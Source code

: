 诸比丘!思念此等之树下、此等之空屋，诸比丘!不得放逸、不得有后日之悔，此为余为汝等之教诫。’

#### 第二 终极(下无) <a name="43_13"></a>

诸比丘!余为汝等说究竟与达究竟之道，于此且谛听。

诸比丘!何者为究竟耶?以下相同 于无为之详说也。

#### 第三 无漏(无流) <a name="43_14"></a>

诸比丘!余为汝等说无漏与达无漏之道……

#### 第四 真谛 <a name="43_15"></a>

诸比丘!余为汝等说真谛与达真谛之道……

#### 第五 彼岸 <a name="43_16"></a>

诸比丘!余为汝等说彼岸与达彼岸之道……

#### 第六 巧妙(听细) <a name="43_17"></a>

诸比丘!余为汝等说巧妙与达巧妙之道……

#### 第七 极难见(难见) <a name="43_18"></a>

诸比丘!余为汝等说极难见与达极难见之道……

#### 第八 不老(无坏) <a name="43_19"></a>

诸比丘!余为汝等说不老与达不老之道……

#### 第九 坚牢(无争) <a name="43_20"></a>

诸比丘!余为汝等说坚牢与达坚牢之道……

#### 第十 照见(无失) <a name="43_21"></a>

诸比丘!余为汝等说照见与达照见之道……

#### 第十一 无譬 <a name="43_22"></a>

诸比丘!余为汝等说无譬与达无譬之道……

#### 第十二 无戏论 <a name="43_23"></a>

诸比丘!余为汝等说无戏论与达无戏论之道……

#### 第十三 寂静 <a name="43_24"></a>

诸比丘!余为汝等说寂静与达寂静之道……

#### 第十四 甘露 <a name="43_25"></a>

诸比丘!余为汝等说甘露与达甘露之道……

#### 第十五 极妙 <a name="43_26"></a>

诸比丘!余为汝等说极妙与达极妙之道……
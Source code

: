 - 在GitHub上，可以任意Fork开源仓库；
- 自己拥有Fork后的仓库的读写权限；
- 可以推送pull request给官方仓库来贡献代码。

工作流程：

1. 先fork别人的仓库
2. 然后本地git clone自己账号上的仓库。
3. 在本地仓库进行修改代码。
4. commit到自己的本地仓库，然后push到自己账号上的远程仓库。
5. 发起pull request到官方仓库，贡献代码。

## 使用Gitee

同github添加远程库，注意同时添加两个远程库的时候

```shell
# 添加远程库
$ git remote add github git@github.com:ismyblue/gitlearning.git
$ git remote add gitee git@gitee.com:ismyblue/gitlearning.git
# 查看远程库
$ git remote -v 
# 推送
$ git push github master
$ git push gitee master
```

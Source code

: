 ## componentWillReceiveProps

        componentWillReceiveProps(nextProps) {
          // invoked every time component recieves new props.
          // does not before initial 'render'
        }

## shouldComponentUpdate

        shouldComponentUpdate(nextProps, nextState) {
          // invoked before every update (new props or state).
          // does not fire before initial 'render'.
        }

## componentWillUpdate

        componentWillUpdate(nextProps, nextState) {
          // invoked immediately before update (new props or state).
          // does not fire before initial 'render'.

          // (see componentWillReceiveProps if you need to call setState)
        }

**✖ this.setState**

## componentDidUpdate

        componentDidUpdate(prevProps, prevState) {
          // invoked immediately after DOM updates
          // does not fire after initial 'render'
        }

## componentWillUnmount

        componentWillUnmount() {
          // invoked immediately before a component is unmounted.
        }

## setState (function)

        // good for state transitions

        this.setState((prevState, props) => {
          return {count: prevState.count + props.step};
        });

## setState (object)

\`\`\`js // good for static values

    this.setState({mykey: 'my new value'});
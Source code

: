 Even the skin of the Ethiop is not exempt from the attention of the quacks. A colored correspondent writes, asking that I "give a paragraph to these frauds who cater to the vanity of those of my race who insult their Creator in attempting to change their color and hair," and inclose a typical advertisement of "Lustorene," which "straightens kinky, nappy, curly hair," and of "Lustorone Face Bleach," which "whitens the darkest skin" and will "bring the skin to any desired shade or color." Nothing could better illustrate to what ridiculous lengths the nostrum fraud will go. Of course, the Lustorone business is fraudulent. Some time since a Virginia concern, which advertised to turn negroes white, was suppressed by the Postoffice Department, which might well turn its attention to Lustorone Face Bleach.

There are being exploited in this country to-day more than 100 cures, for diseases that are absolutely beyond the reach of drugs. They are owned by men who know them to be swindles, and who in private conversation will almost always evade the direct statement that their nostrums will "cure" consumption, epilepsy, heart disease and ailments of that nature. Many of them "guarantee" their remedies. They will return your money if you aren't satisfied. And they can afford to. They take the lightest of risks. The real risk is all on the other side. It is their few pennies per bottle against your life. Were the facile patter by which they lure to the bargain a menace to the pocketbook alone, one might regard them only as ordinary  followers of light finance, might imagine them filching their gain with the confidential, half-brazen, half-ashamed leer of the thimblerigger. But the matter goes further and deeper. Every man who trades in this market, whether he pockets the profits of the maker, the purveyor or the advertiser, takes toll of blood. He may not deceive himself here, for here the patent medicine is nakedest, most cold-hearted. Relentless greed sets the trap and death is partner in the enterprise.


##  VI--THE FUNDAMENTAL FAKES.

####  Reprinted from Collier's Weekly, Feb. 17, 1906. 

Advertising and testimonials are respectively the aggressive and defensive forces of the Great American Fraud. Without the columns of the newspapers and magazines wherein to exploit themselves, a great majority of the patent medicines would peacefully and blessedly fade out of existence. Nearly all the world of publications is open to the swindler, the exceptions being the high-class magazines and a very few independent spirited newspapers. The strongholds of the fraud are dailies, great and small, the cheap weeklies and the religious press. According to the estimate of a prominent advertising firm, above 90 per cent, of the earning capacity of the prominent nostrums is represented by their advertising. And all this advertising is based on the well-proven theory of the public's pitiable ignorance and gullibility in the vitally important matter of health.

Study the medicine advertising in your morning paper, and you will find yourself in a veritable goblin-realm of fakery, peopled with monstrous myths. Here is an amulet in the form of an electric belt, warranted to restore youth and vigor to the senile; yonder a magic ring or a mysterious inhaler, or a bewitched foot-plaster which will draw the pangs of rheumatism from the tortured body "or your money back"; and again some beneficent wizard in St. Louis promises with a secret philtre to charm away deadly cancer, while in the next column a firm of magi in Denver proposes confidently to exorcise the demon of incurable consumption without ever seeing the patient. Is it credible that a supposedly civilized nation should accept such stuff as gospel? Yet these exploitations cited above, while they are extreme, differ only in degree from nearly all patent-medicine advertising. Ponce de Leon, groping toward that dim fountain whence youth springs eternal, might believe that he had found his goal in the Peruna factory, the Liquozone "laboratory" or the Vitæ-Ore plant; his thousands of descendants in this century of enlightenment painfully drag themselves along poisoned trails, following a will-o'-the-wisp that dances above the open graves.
□ □ □ □ □ □ □
Prompt
Show every line above where "after" is found.

Solution to this problem
          // invoked immediately after DOM updates
          // does not fire after initial 'render'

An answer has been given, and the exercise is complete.